A good friend miscarried this weekend, she was just over 6 weeks pregnant. They were on their way to our house when her husband called and said they were headed to the ER. I sent her a text to check on her Sunday morning and she told me they lost the baby. I told her I was sorry and that I was here for her if she needed anything and kind of left it at that. I didn't want to say something stupid and make her feel worse. She told me she doesn't want pity and doesn't really want to talk about it and that we should reschedule our board game night.

I'm kind of confused on how to handle this situation. She's the first person in my day-to-day life that has had a loss and I want to be there for her, but not be pushy or too distant. I feel like it's a delicate balance.

Part of me thinks that, knowing her, it's probably best to just carry on like she was never even pregnant to begin with. She made it clear that she doesn't want to talk about it and not to bring it up (which I wouldn't). I thought about asking her if she wanted to grab lunch this week but I wasn't sure if that was insensitive, considering she would have to deal with C (who is 1). I also kind of wondered if I should see if they wanted to reschedule our plans for this weekend and maybe we'd all get sloshed for Cinco de Mayo, but again... not sure if that's insensitive or not. I wasn't sure if it was better to give them some space for a few weeks and then try and make some plans. She's the one who brought up rescheduling our couples night activities. I told her we were free whenever.
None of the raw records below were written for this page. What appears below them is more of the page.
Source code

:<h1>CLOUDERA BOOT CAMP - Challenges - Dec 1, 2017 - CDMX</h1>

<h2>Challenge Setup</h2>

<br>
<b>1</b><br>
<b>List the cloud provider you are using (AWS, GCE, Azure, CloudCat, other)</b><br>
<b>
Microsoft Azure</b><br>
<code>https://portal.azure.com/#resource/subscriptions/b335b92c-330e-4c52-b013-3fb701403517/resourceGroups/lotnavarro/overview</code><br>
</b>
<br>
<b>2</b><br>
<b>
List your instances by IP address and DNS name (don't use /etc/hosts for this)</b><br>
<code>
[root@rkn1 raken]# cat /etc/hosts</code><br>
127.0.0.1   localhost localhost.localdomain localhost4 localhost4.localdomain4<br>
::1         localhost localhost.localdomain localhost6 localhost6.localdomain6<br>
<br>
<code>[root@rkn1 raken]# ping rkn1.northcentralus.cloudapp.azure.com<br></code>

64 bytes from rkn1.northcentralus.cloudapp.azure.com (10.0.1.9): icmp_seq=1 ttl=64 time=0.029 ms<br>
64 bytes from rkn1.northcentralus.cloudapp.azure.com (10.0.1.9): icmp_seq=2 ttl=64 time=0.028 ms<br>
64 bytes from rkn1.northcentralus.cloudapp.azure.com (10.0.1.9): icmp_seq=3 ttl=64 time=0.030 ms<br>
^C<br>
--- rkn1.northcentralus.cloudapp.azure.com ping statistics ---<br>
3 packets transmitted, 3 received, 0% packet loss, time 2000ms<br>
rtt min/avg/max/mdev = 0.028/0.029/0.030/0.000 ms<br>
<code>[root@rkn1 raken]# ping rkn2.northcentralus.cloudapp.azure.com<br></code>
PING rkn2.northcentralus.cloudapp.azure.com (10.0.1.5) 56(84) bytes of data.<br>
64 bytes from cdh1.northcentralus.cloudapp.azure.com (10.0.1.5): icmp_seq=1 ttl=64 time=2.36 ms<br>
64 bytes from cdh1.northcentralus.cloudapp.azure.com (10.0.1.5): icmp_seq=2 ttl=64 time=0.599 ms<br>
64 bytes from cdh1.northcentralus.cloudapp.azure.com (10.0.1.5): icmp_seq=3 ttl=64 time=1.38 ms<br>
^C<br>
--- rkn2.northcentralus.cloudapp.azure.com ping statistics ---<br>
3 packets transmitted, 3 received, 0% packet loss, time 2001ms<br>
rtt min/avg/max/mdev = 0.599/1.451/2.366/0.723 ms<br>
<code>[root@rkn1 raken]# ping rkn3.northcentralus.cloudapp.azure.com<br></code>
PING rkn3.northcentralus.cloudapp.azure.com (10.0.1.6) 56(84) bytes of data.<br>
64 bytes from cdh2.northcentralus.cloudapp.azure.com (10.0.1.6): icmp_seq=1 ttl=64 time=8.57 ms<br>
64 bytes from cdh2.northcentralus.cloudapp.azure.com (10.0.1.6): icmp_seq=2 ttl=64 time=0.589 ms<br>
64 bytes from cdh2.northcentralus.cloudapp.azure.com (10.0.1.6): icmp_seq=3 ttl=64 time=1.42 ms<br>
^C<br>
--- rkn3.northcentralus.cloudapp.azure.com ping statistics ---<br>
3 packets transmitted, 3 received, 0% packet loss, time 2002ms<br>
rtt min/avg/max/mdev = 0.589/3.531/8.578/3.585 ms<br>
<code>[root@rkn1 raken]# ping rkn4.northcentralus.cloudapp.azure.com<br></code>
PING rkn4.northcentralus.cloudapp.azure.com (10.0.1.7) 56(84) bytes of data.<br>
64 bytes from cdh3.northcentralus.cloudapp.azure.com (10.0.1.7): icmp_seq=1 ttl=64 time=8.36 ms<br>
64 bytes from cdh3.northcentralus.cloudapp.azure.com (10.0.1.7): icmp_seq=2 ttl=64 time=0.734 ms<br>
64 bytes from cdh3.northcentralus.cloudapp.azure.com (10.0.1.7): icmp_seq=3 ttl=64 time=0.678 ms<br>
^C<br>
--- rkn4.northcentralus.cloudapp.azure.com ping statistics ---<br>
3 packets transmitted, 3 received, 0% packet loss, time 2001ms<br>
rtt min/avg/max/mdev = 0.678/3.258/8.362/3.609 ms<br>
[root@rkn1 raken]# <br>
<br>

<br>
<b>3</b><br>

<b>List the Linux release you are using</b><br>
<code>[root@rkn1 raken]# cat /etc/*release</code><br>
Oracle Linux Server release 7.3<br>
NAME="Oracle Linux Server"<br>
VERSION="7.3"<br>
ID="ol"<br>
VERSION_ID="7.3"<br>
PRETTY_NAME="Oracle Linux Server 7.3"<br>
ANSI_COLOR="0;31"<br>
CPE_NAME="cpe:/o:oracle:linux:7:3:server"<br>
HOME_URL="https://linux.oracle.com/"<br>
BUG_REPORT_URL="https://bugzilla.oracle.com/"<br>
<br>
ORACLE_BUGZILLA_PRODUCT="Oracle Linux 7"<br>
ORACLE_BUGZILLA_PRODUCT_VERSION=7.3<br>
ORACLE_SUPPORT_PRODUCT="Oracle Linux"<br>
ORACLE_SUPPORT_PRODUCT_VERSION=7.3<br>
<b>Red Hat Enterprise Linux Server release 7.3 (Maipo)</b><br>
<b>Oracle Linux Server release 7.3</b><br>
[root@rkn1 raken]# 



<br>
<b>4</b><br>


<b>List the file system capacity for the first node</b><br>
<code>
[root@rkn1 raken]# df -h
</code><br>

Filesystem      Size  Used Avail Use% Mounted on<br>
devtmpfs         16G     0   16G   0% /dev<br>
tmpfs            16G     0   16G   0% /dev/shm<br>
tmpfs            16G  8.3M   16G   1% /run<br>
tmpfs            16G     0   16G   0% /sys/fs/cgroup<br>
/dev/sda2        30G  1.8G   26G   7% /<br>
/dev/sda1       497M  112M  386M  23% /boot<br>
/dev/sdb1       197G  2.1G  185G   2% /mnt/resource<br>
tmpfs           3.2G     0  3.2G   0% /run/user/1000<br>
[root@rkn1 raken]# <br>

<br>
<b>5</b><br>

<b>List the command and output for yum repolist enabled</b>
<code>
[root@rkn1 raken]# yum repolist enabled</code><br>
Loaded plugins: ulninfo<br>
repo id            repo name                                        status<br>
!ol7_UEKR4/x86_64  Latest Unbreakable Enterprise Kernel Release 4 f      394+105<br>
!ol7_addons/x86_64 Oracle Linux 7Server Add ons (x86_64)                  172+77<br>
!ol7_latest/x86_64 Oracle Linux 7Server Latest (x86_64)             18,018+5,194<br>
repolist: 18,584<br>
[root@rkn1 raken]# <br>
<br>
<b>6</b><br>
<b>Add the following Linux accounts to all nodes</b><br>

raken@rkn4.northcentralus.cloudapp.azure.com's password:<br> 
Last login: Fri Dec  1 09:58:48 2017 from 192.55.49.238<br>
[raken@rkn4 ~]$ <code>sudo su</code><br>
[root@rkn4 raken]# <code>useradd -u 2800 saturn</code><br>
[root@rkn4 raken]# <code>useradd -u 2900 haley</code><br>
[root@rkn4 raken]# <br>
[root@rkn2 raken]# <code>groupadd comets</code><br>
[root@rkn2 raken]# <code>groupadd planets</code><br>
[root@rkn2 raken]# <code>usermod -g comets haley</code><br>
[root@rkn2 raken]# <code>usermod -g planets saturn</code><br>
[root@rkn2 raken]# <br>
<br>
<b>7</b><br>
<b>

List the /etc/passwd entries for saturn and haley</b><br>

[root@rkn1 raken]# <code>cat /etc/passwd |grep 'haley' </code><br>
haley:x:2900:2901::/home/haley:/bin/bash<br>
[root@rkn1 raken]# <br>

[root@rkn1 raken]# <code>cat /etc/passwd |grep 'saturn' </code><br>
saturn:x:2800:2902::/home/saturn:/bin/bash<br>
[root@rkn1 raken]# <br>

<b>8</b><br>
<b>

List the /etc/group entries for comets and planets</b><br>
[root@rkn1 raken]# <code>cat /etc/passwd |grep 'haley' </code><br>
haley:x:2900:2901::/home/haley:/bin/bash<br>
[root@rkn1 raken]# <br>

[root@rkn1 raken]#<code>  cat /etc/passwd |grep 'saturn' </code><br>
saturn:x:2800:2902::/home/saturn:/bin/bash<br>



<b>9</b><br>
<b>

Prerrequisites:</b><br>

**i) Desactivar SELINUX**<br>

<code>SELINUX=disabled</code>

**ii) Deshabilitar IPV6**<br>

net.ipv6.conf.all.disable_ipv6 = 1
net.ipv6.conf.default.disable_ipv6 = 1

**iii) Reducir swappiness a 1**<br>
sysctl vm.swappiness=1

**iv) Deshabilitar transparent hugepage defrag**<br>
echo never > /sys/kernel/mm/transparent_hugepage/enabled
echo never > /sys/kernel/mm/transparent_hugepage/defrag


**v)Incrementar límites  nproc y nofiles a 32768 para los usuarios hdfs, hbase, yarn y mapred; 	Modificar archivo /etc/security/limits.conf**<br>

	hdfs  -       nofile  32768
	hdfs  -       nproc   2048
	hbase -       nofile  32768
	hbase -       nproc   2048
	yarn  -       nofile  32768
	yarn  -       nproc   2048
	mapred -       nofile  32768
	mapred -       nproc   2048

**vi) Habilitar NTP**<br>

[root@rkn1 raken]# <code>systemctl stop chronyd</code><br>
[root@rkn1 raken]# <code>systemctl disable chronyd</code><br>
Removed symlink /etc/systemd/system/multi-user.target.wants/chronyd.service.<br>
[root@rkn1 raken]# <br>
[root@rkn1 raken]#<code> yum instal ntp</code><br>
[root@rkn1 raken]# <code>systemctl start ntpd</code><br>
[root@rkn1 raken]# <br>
I'm sort of at a loss here. I don't want to be the person that just makes it worse for her but I don't want her to feel like we've abandoned her or are ignoring her (especially since our husband's are friends and work together also). I know there's no real way for me to make her feel better but I want her to know that I'm here when she's ready.

Advice? For those who have been in her shoes, what is the best way to handle it?